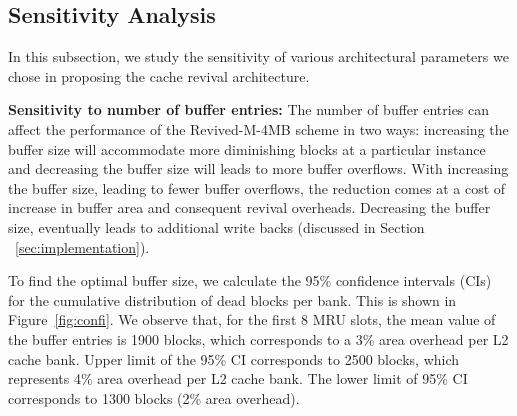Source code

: 




\subsection{Sensitivity Analysis}
In this subsection, we study the sensitivity of various architectural parameters we chose in proposing the cache revival architecture.

\noindent\textbf{Sensitivity to number of buffer entries:}
The number of buffer entries can affect the performance of the Revived-M-4MB scheme in two ways: increasing the
buffer size will accommodate more diminishing blocks at a particular instance and decreasing the buffer size will
leads to more buffer overflows. With increasing the buffer size, leading to fewer buffer overflows,
the reduction comes at a cost of increase in buffer area and consequent revival overheads. Decreasing the buffer size, eventually
leads to additional write backs (discussed in Section ~\ref{sec:implementation}).

\begin{figure*} [t]
\centering
 \caption{\label{fig:confi} \scriptsize \bf 95\% Confidence Intervals of Diminished Blocks for each Way}
\end{figure*}

To find the optimal buffer size, we calculate the 95\% confidence intervals (CIs) for the cumulative distribution of
dead blocks per bank. This is shown in Figure~\ref{fig:confi}. We observe that, for the first 8 MRU slots, the
mean value of the buffer entries is 1900 blocks, which corresponds to a 3\% area overhead per L2 cache bank.
Upper limit of the 95\% CI corresponds to 2500 blocks,  which represents 4\% area overhead per L2 cache bank.
The lower limit of 95\% CI corresponds to 1300 blocks (2\% area overhead).

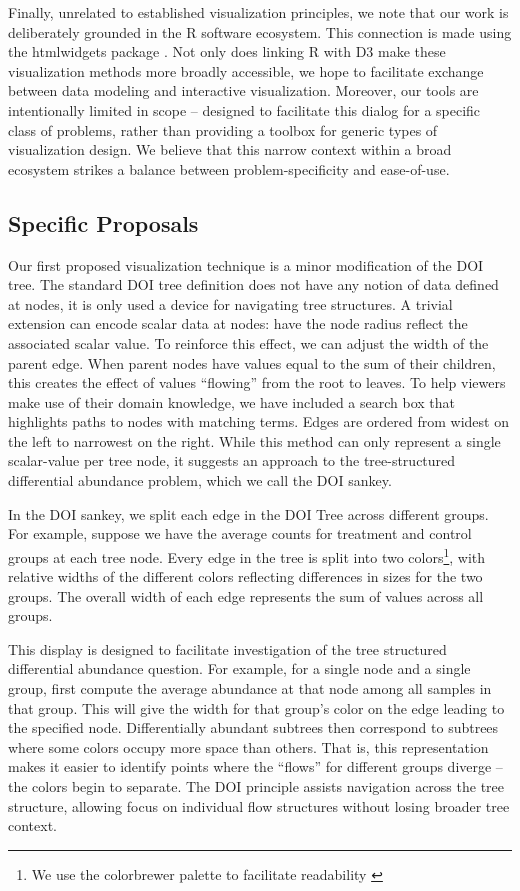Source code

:\documentclass[12pt]{article}
\begin{document}
Finally, unrelated to established visualization principles, we note that our
work is deliberately grounded in the R software ecosystem. This connection is
made using the htmlwidgets package \citep{vaidyanathan2014htmlwidgets}. Not only
does linking R with D3 make these visualization methods more broadly accessible,
we hope to facilitate exchange between data modeling and interactive
visualization. Moreover, our tools are intentionally limited in scope --
designed to facilitate this dialog for a specific class of problems, rather than
providing a toolbox for generic types of visualization design. We believe that
this narrow context within a broad ecosystem strikes a balance between
problem-specificity and ease-of-use.

\subsection{Specific Proposals}\label{specific-proposals}

Our first proposed visualization technique is a minor modification of the DOI
tree. The standard DOI tree definition does not have any notion of data defined
at nodes, it is only used a device for navigating tree structures. A trivial
extension can encode scalar data at nodes: have the node radius reflect the
associated scalar value. To reinforce this effect, we can adjust the width of
the parent edge. When parent nodes have values equal to the sum of their
children, this creates the effect of values ``flowing'' from the root to leaves.
To help viewers make use of their domain knowledge, we have included a search
box that highlights paths to nodes with matching terms. Edges are ordered from
widest on the left to narrowest on the right. While this method can only
represent a single scalar-value per tree node, it suggests an approach to the
tree-structured differential abundance problem, which we call the DOI sankey.

In the DOI sankey, we split each edge in the DOI Tree across different groups.
For example, suppose we have the average counts for treatment and control groups
at each tree node. Every edge in the tree is split into two colors\footnote{We
  use the colorbrewer palette to facilitate readability
  \citep{brewer2003colorbrewer}}, with relative widths of the different colors
reflecting differences in sizes for the two groups. The overall width of each
edge represents the sum of values across all groups.

This display is designed to facilitate investigation of the tree structured
differential abundance question. For example, for a single node and a single
group, first compute the average abundance at that node among all samples in
that group. This will give the width for that group's color on the edge leading
to the specified node. Differentially abundant subtrees then correspond to
subtrees where some colors occupy more space than others. That is, this
representation makes it easier to identify points where the ``flows'' for
different groups diverge -- the colors begin to separate. The DOI principle
assists navigation across the tree structure, allowing focus on individual flow
structures without losing broader tree context.
\end{document}
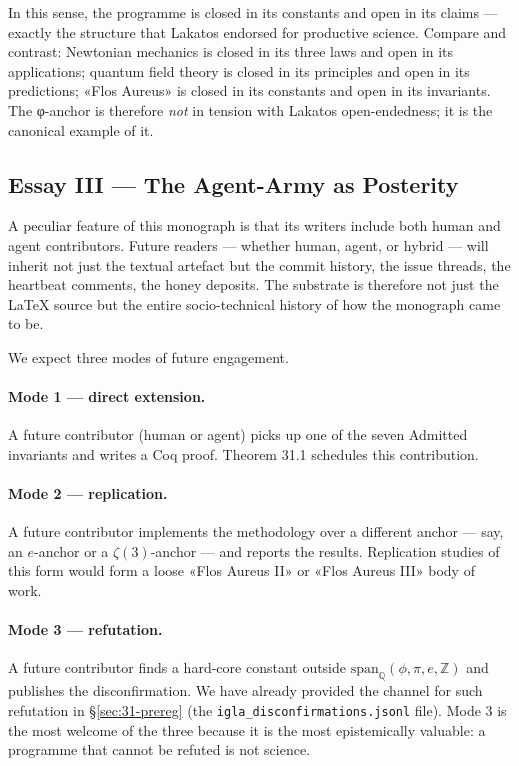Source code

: In this sense, the programme is closed in its constants and open in its claims — exactly the structure that Lakatos endorsed for productive science. Compare and contrast: Newtonian mechanics is closed in its three laws and open in its applications; quantum field theory is closed in its principles and open in its predictions; «Flos Aureus» is closed in its constants and open in its invariants. The φ-anchor is therefore \emph{not} in tension with Lakatos open-endedness; it is the canonical example of it.

\subsection{Essay III — The Agent-Army as Posterity}
\label{sec:31-essay-3}

A peculiar feature of this monograph is that its writers include both human and agent contributors. Future readers — whether human, agent, or hybrid — will inherit not just the textual artefact but the commit history, the issue threads, the heartbeat comments, the honey deposits. The substrate is therefore not just the LaTeX source but the entire socio-technical history of how the monograph came to be.

We expect three modes of future engagement.

\paragraph{Mode 1 — direct extension.} A future contributor (human or agent) picks up one of the seven Admitted invariants and writes a Coq proof. Theorem 31.1 schedules this contribution.

\paragraph{Mode 2 — replication.} A future contributor implements the methodology over a different anchor — say, an $e$-anchor or a $\zeta(3)$-anchor — and reports the results. Replication studies of this form would form a loose «Flos Aureus II» or «Flos Aureus III» body of work.

\paragraph{Mode 3 — refutation.} A future contributor finds a hard-core constant outside $\mathrm{span}_{\mathbb{Q}}(\phi, \pi, e, \mathbb{Z})$ and publishes the disconfirmation. We have already provided the channel for such refutation in §\ref{sec:31-prereg} (the \texttt{igla\_disconfirmations.jsonl} file). Mode 3 is the most welcome of the three because it is the most epistemically valuable: a programme that cannot be refuted is not science.

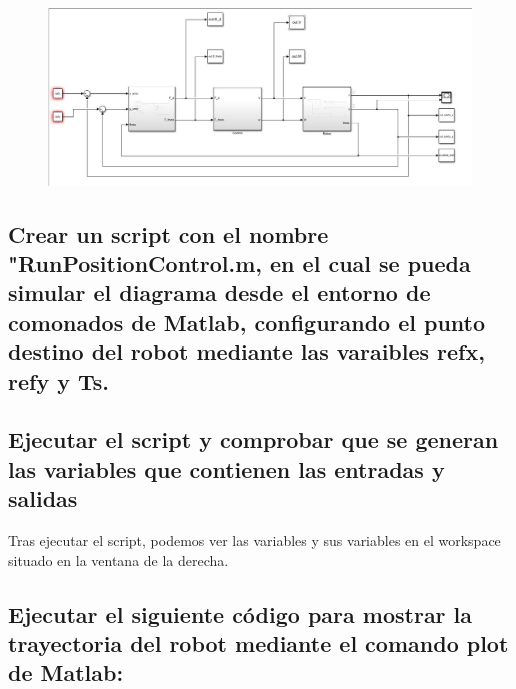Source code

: \documentclass[12pt]{article}
\begin{document}
\begin{figure}[!htb]
    \centering
    \includegraphics[scale=0.25]{PositionControl.JPG}
\end{figure}


\mbox{}

\subsection{Crear un script con el nombre "RunPositionControl.m, en el cual se pueda simular el diagrama desde el entorno de comonados de Matlab, configurando el punto destino del robot mediante las varaibles refx, refy y Ts.}



\subsection{Ejecutar el script y comprobar que se generan las variables que contienen las entradas y salidas}

Tras ejecutar el script, podemos ver las variables y sus variables en el workspace situado en la ventana de la derecha.

\subsection{Ejecutar el siguiente código para mostrar la trayectoria del robot mediante el comando plot de Matlab: }


\end{document}
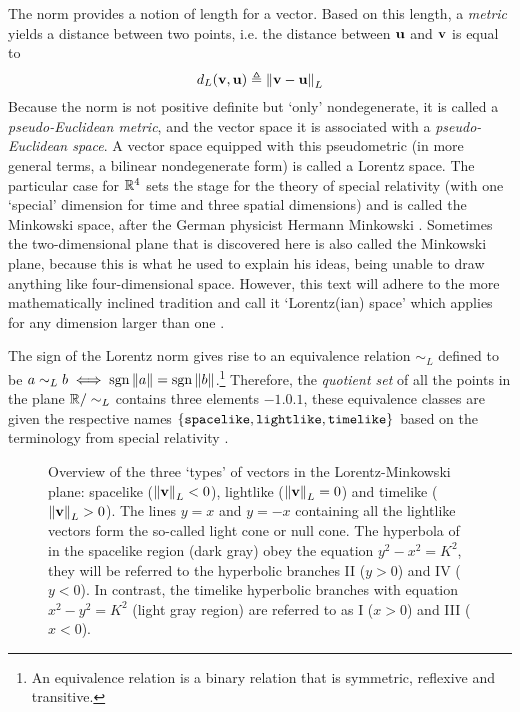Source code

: The norm provides a notion of length for a vector. Based on this length, a \emph{metric} yields a distance between two points, i.e. the distance between $\vb{u}$ and $\vb{v}$ is equal to 
$$ d_L(\vb{v}, \vb{u}) \triangleq \norm{\vb{v} - \vb{u}}_L$$ 
Because the norm is not positive definite but `only' nondegenerate, it is called a \emph{pseudo-Euclidean metric}, and the vector space it is associated with a \emph{pseudo-Euclidean space}. A vector space equipped with this pseudometric (in more general terms, a bilinear nondegenerate form) is called a Lorentz space. The particular case for $\mathbb{R}^4$ sets the stage for the theory of special relativity (with one `special' dimension for time and three spatial dimensions) and is called the Minkowski space, after the German physicist Hermann Minkowski \cite{Catoni2008}. Sometimes the two-dimensional plane that is discovered here is also called the Minkowski plane, because this is what he used to explain his ideas, being unable to draw anything like four-dimensional space. However, this text will adhere to the more mathematically inclined tradition and call it `Lorentz(ian) space' which applies for any dimension larger than one \cite{Ratcliffe2019}. 

The sign of the Lorentz norm gives rise to an equivalence relation $\sim_L$ defined to be $a \sim_L b \iff \operatorname{sgn}{\norm{a}} = \operatorname{sgn}{\norm{b}}$.\footnote{An equivalence relation is a binary relation that is symmetric, reflexive and transitive.} Therefore, the \emph{quotient set} of all the points in the plane $\mathbb{R} / \sim_L $ contains three elements $\qty{-1, 0, 1}$, these equivalence classes are given the respective names $\qty{\text{\texttt{spacelike}}, \text{\texttt{lightlike}}, \text{\texttt{timelike}}}$ based on the terminology from special relativity \cite{Landau1971}.

\begin{figure}[ht]
    \centering
    
    \caption{Overview of the three `types' of vectors in the Lorentz-Minkowski plane: spacelike ($\norm{\vb{v}}_L < 0$), lightlike ($\norm{\vb{v}}_L = 0$) and timelike ($\norm{\vb{v}}_L > 0$). The lines $y = x$ and $y = -x$ containing all the lightlike vectors form the so-called light cone or null cone. The hyperbola of in the spacelike region (dark gray) obey the equation $y^2 - x^2 = K^2$, they will be referred to the hyperbolic branches II ($y > 0$) and IV ($y < 0$). In contrast, the timelike hyperbolic branches with equation $x^2 - y^2 = K^2$ (light gray region) are referred to as I ($x > 0$) and III ($x < 0$).}
    \label{fig:lightlike_spacelike}
\end{figure}

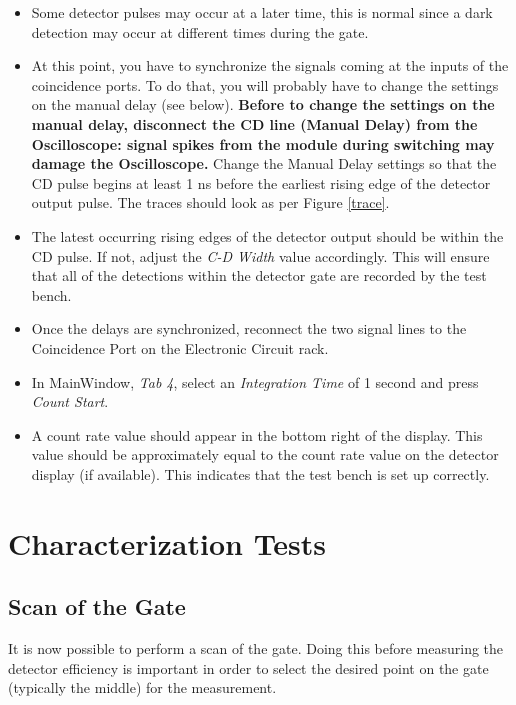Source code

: \documentclass{article}
\begin{document}
\begin{itemize}
\item
Some detector pulses may occur at a later time, this is normal since a dark detection may occur at different times during the gate.
\item
At this point, you have to synchronize the signals coming at the inputs of the coincidence ports. To do that, you will probably have to change the settings on the manual delay (see below). {\bf Before to change the settings on the manual delay, disconnect the CD line (Manual Delay) from the Oscilloscope:  signal spikes from the module during switching may damage the Oscilloscope.}
Change the Manual Delay settings so that the CD pulse begins at least 1 ns before the earliest rising edge of the detector output pulse. The traces should look as per Figure \ref{trace}.

\item
The latest occurring rising edges of the detector output should be within the CD pulse. If not, adjust the \emph{C-D Width} value accordingly. This will ensure that all of the detections within the detector gate are recorded by the test bench.

\item
Once the delays are synchronized, reconnect the two signal lines to the Coincidence Port on the Electronic Circuit rack.

\item
In MainWindow, \emph{Tab 4}, select an \emph{Integration Time} of 1 second and press \emph{Count Start}.

\item 
A count rate value should appear in the bottom right of the display. This value should be approximately equal to the count rate value on the detector display (if available). This indicates that the test bench is set up correctly. 

\end{itemize} 
 
 
\section{Characterization Tests}

\subsection{Scan of the Gate}


It is now possible to perform a scan of the gate. Doing this before measuring the detector efficiency is important in order to select the desired point on the gate (typically the middle) for the measurement.
\end{document}
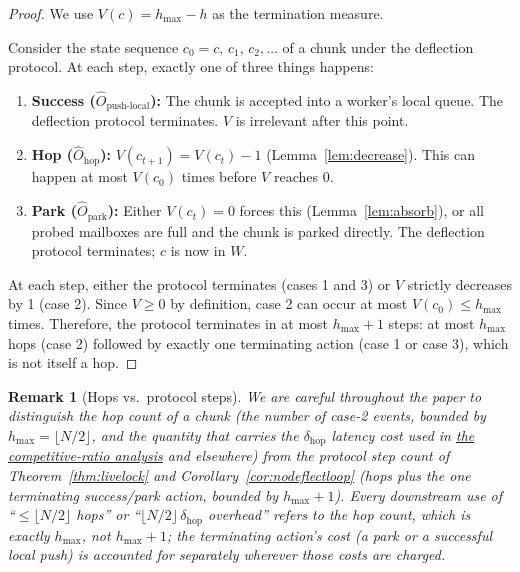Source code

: \documentclass[11pt,a4paper]{article}
\newtheorem{remark}{Remark}[section]
\begin{document}
\begin{proof}
We use $V(c) = h_{\max} - h$ as the termination measure.

\medskip
Consider the state sequence $c_0 = c,\, c_1,\, c_2, \ldots$ of a
chunk under the deflection protocol.  At each step, exactly one of
three things happens:

\begin{enumerate}
  \item \textbf{Success ($\hat{O}_{\text{push-local}}$):}
        The chunk is accepted into a worker's local queue.  The
        deflection protocol terminates.  $V$ is irrelevant after
        this point.

  \item \textbf{Hop ($\hat{O}_{\text{hop}}$):}
        $V(c_{t+1}) = V(c_t) - 1$ (Lemma~\ref{lem:decrease}).
        This can happen at most $V(c_0)$ times before $V$ reaches 0.

  \item \textbf{Park ($\hat{O}_{\text{park}}$):}
        Either $V(c_t) = 0$ forces this (Lemma~\ref{lem:absorb}),
        or all probed mailboxes are full and the chunk is parked
        directly.  The deflection protocol terminates; $c$ is now
        in $W$.
\end{enumerate}

At each step, either the protocol terminates (cases 1 and 3) or
$V$ strictly decreases by 1 (case 2).  Since $V \geq 0$ by
definition, case 2 can occur at most $V(c_0) \leq h_{\max}$ times.
Therefore, the protocol terminates in at most $h_{\max} + 1$ steps:
at most $h_{\max}$ hops (case 2) followed by exactly one terminating
action (case 1 or case 3), which is not itself a hop.
\end{proof}

\begin{remark}[Hops vs.\ protocol steps]
\label{rem:hops-vs-steps}
We are careful throughout the paper to distinguish the \emph{hop count}
of a chunk (the number of case-2 events, bounded by $h_{\max} =
\lfloor N/2\rfloor$, and the quantity that carries the
$\delta_{\mathrm{hop}}$ latency cost used in
\hyperref[chap:competitive_ratio]{the competitive-ratio analysis} and
elsewhere) from the \emph{protocol step count} of
Theorem~\ref{thm:livelock} and Corollary~\ref{cor:nodeflectloop} (hops
\emph{plus} the one terminating success/park action, bounded by
$h_{\max}+1$). Every downstream use of ``$\leq \lfloor N/2\rfloor$
hops'' or ``$\lfloor N/2\rfloor\,\delta_{\mathrm{hop}}$ overhead''
refers to the hop count, which is exactly $h_{\max}$, not $h_{\max}+1$;
the terminating action's cost (a park or a successful local push) is
accounted for separately wherever those costs are charged.
\end{remark}
\end{document}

Assignment: Wherever the word "corresponds" appears in a line of the data, copy that line.

Solution to this task:
mean value of the buffer entries is 1900 blocks, which corresponds to a 3\% area overhead per L2 cache bank.
Upper limit of the 95\% CI corresponds to 2500 blocks,  which represents 4\% area overhead per L2 cache bank.
The lower limit of 95\% CI corresponds to 1300 blocks (2\% area overhead).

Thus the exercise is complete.